I remember being far more giddy than most teenagers should be at the prospect of a week’s work experience on the hill. That excitement soon subsided.

With no assembly debates to watch, I ended up writing incredibly dull fake press releases during a day’s stay at the Department of Education, a tour through the empty press basement was mind-numbing and the only politician I managed to meet while I was there was then-SDLP leader, Mark Durkan.

Not long after that, the DUP leader Ian Paisley denounced the Good Friday Agreement in its entirety and said it had been “buried in a Sadducee’s grave from which there is no resurrection”.

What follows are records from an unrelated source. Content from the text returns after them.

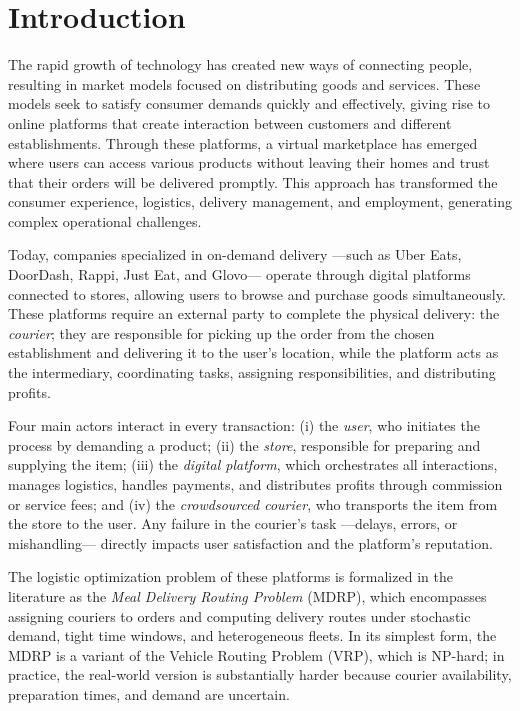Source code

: \documentclass[12pt,a4paper]{report}
\begin{document}
\chapter{Introduction}
\label{ch:intro}

The rapid growth of technology has created new ways of connecting people, resulting in market models focused on distributing goods and services. These models seek to satisfy consumer demands quickly and effectively, giving rise to online platforms that create interaction between customers and different establishments. Through these platforms, a virtual marketplace has emerged where users can access various products without leaving their homes and trust that their orders will be delivered promptly. This approach has transformed the consumer experience, logistics, delivery management, and employment, generating complex operational challenges.

Today, companies specialized in on-demand delivery ---such as Uber Eats\textregistered, DoorDash\textregistered, Rappi\textregistered, Just Eat\textregistered, and Glovo\textregistered--- operate through digital platforms connected to stores, allowing users to browse and purchase goods simultaneously. These platforms require an external party to complete the physical delivery: the \emph{courier}; they are responsible for picking up the order from the chosen establishment and delivering it to the user's location, while the platform acts as the intermediary, coordinating tasks, assigning responsibilities, and distributing profits.

Four main actors interact in every transaction: (i) the \emph{user}, who initiates the process by demanding a product; (ii) the \emph{store}, responsible for preparing and supplying the item; (iii) the \emph{digital platform}, which orchestrates all interactions, manages logistics, handles payments, and distributes profits through commission or service fees; and (iv) the \emph{crowdsourced courier}, who transports the item from the store to the user. Any failure in the courier's task ---delays, errors, or mishandling--- directly impacts user satisfaction and the platform's reputation.

The logistic optimization problem of these platforms is formalized in the literature as the \emph{Meal Delivery Routing Problem} (MDRP), which encompasses assigning couriers to orders and computing delivery routes under stochastic demand, tight time windows, and heterogeneous fleets. In its simplest form, the MDRP is a variant of the Vehicle Routing Problem (VRP), which is NP-hard; in practice, the real-world version is substantially harder because courier availability, preparation times, and demand are uncertain.
\end{document}
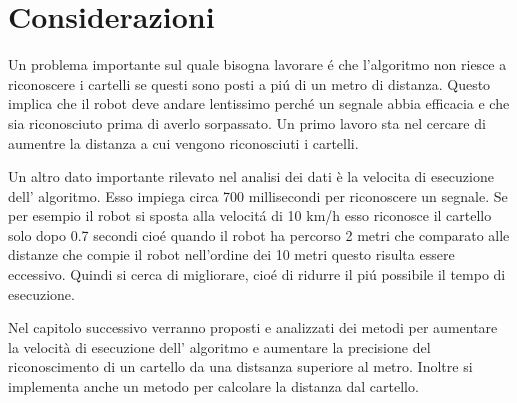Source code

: \section{Considerazioni}

	Un problema importante sul quale bisogna lavorare \'e che l'algoritmo non riesce a riconoscere i cartelli se questi sono posti a pi\'u di un metro di distanza. Questo implica che il robot deve andare lentissimo perch\'e un segnale abbia efficacia e che sia riconosciuto prima di averlo sorpassato. Un primo lavoro sta nel cercare di aumentre la distanza a cui vengono riconosciuti i cartelli.

	Un altro dato importante rilevato nel analisi dei dati è la velocita di esecuzione dell' algoritmo. Esso impiega circa 700 millisecondi per riconoscere un segnale. Se per esempio il robot si sposta alla velocit\'a di 10 km/h esso riconosce il cartello solo dopo 0.7 secondi cio\'e quando il robot ha percorso 2 metri che comparato alle distanze che compie il robot nell'ordine dei 10 metri questo risulta essere eccessivo. Quindi si cerca di migliorare, cio\'e di ridurre il pi\'u possibile il tempo di esecuzione.
	
	Nel capitolo successivo verranno proposti e analizzati dei metodi per aumentare la velocità di esecuzione dell' algoritmo e aumentare la precisione del riconoscimento di un cartello da una distsanza superiore al metro. Inoltre si implementa anche un metodo per calcolare la distanza dal cartello.

	


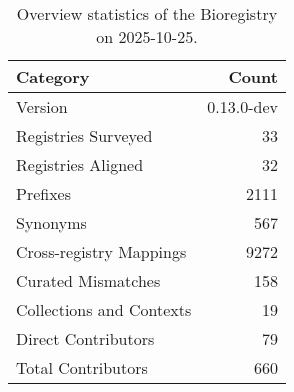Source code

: \begin{table}
\caption{Overview statistics of the Bioregistry on 2025-10-25.}
\label{tab:bioregistry-summary}
\begin{tabular}{lr}
\toprule
Category & Count \\
\midrule
Version & 0.13.0-dev \\
Registries Surveyed & 33 \\
Registries Aligned & 32 \\
Prefixes & 2111 \\
Synonyms & 567 \\
Cross-registry Mappings & 9272 \\
Curated Mismatches & 158 \\
Collections and Contexts & 19 \\
Direct Contributors & 79 \\
Total Contributors & 660 \\
\bottomrule
\end{tabular}
\end{table}
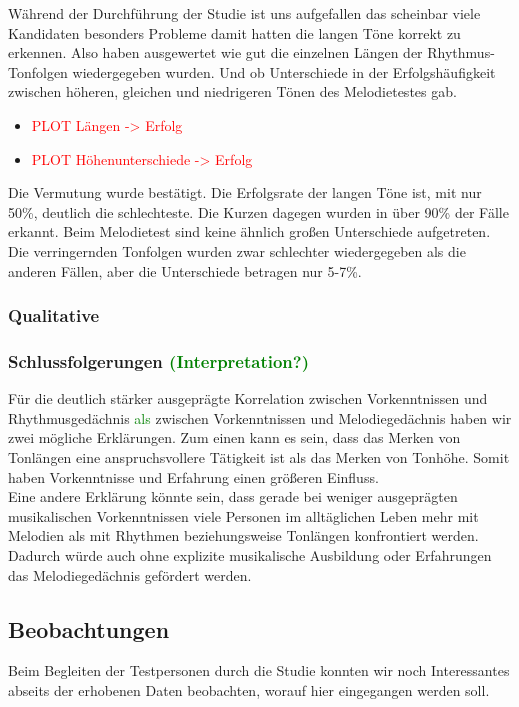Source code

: \documentclass{acm_proc_article-sp}
\begin{document}
Während der Durchführung der Studie ist uns aufgefallen das scheinbar viele Kandidaten besonders Probleme damit hatten die langen Töne korrekt zu erkennen. Also haben ausgewertet wie gut die einzelnen Längen der Rhythmus-Tonfolgen wiedergegeben wurden. Und ob Unterschiede in der Erfolgshäufigkeit zwischen höheren, gleichen und niedrigeren Tönen des Melodietestes gab.
\begin{itemize} 
\item \textcolor{red}{PLOT Längen -> Erfolg}
\item \textcolor{red}{PLOT Höhenunterschiede -> Erfolg}
\end{itemize}
Die Vermutung wurde bestätigt. Die Erfolgsrate der langen Töne ist, mit nur 50\%, deutlich die schlechteste. Die Kurzen dagegen wurden in über 90\% der Fälle erkannt. Beim Melodietest sind keine ähnlich großen Unterschiede aufgetreten. Die verringernden Tonfolgen wurden zwar schlechter wiedergegeben als die anderen Fällen, aber die Unterschiede betragen nur 5-7\%.
\subsubsection{Qualitative}
\subsubsection{Schlussfolgerungen \textcolor{green}{(Interpretation?)}}
Für die deutlich stärker ausgeprägte Korrelation zwischen Vorkenntnissen und Rhythmusgedächnis \textcolor{green}{als} zwischen Vorkenntnissen und Melodiegedächnis haben wir zwei mögliche Erklärungen. Zum einen kann es sein, dass das Merken von Tonlängen eine anspruchsvollere Tätigkeit ist als das Merken von Tonhöhe. Somit haben Vorkenntnisse und Erfahrung einen größeren Einfluss. \\
Eine andere Erklärung könnte sein, dass gerade bei weniger ausgeprägten musikalischen Vorkenntnissen viele Personen im alltäglichen Leben mehr mit Melodien als mit Rhythmen beziehungsweise Tonlängen konfrontiert werden. Dadurch würde auch ohne explizite musikalische Ausbildung oder Erfahrungen das Melodiegedächnis gefördert werden.\\
\subsection{Beobachtungen}
Beim Begleiten der Testpersonen durch die Studie konnten wir noch Interessantes abseits der erhobenen Daten beobachten, worauf hier eingegangen werden soll.\\
\end{document}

To 16-year-old me, doing exams about a legislative system that didn't look like it was coming back anytime soon felt pointless. I questioned the existence of political structures at Stormont when they couldn't seem to work for anyone for very long.

I had teenage dreams instead then of moving to America - a country I naively saw as having at the very least, a functioning government, and a political sophistication that was lacking in Northern Ireland.

Just a year later and power-sharing was back up and running, albeit amended slightly with a new agreement in the guise of St Andrews, but the principles of power-sharing set out in the Good Friday Agreement were still very much present.

That September I started university in Belfast, where I studied politics, and it was during those three years that I decided against leaving Northern Ireland.

Further study of our very complicated past - and how remarkable it was that the Good Friday Agreement had ever come about - made me reassess much of what I thought I knew.

It was only now that I really began to appreciate the efforts of those who had sacrificed and made compromises in a bid to make Northern Ireland work.

As a young aspiring journalist, I also imagined the importance of reporting on the political events of 1998 and hoped to cover similar stories myself one day.

What I am trying to say is that everything about the Northern Ireland I know always comes back in some way to the Good Friday Agreement - and the hope that people from all communities can put aside their differences to live, learn and govern together.

It has been the foundation for the home I have known, and part of why I want to stay and report on how the GFA came to be and how NI moves forward

Never has there been a better time to be a political journalist, and I count myself fortunate to have both the opportunity and responsibility of doing so.

I often wonder how many others have been persuaded to stay in Northern Ireland by the Good Friday Agreement and what it represents to them - and what we'll be saying about it in another 20 years.

 

Jayne has worked as a journalist for BBC News NI in Belfast since 2013. She presents a weekly radio show on BBC Radio Ulster called The Sunday News, and spends more time than she should on her phone.

She is soon taking up a role in BBC News NI’s expanded digital team as a political reporter, where she will continue to spend far too much time on her phone. She also enjoys the odd bit of reality TV.